Reporter: "What do you think of the state of the Stamford Bridge pitch?" Claudio Ranieri: "Ah, the pitch is s**t. Yes, very s**t. But it's okay, it's our s**t."

- A conversation with the Chelsea manager, as reported by Football 365.

"There's not as much quality in the team as I thought, so it has proven difficult. I'm not saying the team is useless . . ."

- Do we sense a "but" coming at the end of Leicester City manager Dave Bassett's lament?

"There is something about the size of the pitch at home. It is tighter and more compact. We have a dynamic way of playing. Everyone defends well, and we put opponents under pressure - so there's more physical contact. On a bigger pitch, you have less contact."

- Arsenal Wenger (right) explains why Arsenal keep getting players sent off at home - it's down to the size of the pitch. Stop chuckling at the back.

Matters relating to monkey mating

You may, or may not, be familiar with the tale that gave Hartlepool its nickname "the monkey hangers": during the Napoleonic Wars a French ship was washed ashore on the north east coast of England and a Hartlepool fishermen found the sole survivor to be the ship's pet monkey. Having never seen a monkey before the local folk didn't quite know what to do with the creature so they decided to hold a trial on the beach - the monkey was found guilty of being a French spy and was hanged there and then.

We found this account on a Hartlepool website (don't ask) where, we noted, there's no love lost between the town and their neighbours from Middlesbrough. How do we know this? To quote the website: "I'm sure that local people, such as myself, feel pride at being 'monkey hangers' and would not have it any other way. As someone once said, at least we had the sense to hang the monkey, and not breed with it like the folk from Middlesbrough."

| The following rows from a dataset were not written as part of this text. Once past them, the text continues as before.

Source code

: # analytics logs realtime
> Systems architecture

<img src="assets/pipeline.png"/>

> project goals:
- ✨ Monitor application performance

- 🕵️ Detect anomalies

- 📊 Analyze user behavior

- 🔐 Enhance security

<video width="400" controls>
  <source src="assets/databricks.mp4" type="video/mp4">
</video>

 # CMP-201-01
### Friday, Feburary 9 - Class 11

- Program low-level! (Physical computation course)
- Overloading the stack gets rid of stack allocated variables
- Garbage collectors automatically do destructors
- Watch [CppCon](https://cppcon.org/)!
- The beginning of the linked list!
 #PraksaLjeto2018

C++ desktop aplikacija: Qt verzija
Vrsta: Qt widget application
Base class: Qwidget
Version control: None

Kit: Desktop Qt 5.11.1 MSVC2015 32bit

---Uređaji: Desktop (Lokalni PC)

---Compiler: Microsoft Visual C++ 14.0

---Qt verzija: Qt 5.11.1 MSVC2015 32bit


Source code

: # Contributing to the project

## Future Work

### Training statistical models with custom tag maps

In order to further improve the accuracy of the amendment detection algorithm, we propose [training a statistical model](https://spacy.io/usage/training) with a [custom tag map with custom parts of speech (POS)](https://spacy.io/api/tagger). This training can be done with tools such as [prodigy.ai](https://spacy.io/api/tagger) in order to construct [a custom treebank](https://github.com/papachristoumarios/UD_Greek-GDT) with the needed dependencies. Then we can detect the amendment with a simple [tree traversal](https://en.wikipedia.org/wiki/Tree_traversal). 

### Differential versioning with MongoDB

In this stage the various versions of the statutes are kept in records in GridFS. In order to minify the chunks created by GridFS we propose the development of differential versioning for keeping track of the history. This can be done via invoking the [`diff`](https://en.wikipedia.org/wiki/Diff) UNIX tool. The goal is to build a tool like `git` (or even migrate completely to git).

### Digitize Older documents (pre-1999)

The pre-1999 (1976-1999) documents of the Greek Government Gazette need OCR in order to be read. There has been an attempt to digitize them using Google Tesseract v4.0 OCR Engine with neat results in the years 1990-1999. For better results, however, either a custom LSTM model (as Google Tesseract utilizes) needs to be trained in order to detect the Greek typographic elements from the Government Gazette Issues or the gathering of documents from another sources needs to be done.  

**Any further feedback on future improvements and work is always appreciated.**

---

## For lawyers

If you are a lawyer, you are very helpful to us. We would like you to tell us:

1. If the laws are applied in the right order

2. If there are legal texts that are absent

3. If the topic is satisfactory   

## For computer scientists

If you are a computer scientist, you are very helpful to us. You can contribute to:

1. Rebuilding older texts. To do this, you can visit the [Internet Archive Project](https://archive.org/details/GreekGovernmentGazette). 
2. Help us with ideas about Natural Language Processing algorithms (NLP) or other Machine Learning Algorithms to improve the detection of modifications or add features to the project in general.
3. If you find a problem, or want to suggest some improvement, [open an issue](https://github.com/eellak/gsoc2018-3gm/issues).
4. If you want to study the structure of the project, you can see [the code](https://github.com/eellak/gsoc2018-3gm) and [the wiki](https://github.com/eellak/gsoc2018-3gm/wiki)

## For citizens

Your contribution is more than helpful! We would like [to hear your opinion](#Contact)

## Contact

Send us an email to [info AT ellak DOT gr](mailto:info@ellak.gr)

Getting under the Japanese skin

Earlier this week the London Evening Standard reported that the British Foreign Office had warned England fans travelling to the World Cup to conceal their tattoos because the Japanese associate them with criminals. The report suggested that some players who might be World Cup bound should heed this warning too, not least German defender Christian Ziege who "has one of his daughter Alexandra, although it looks like William Hague", Juan Sebastian Veron (left, Che Guevara) and David Beckham ("Brooklyn" and "Victoria"). Regrettably, Wales' Robbie Savage won't have the opportunity to display his inky tribute to fashion designer Armani. Cripes.

Song of the week

"When we're away in the green, the best team that you've ever seen, we've got the class and the skill, it's just like watching Brazil, when we're at home in the red, we always score in the Shed, we're just too good to be true, we'll kick the **** outta you.

"We love you Patrick's, our hearts are Red and White, We love you Patrick's, we're gonna sing all night, so bring your Bohs, Rovers, Shelbourne to Inchiiiiiiicore."

Hearty thanks to St Patrick's Athletic devotee Dermot for this tune (hum Can't Take My Eyes Off of You).

Football on TV

Wednesday: West Ham v Chelsea (FA Cup fourth round replay), Sky Sports, 7 .45.

Sunday: Everton v Arsenal, Sky Sports 1, 4.0.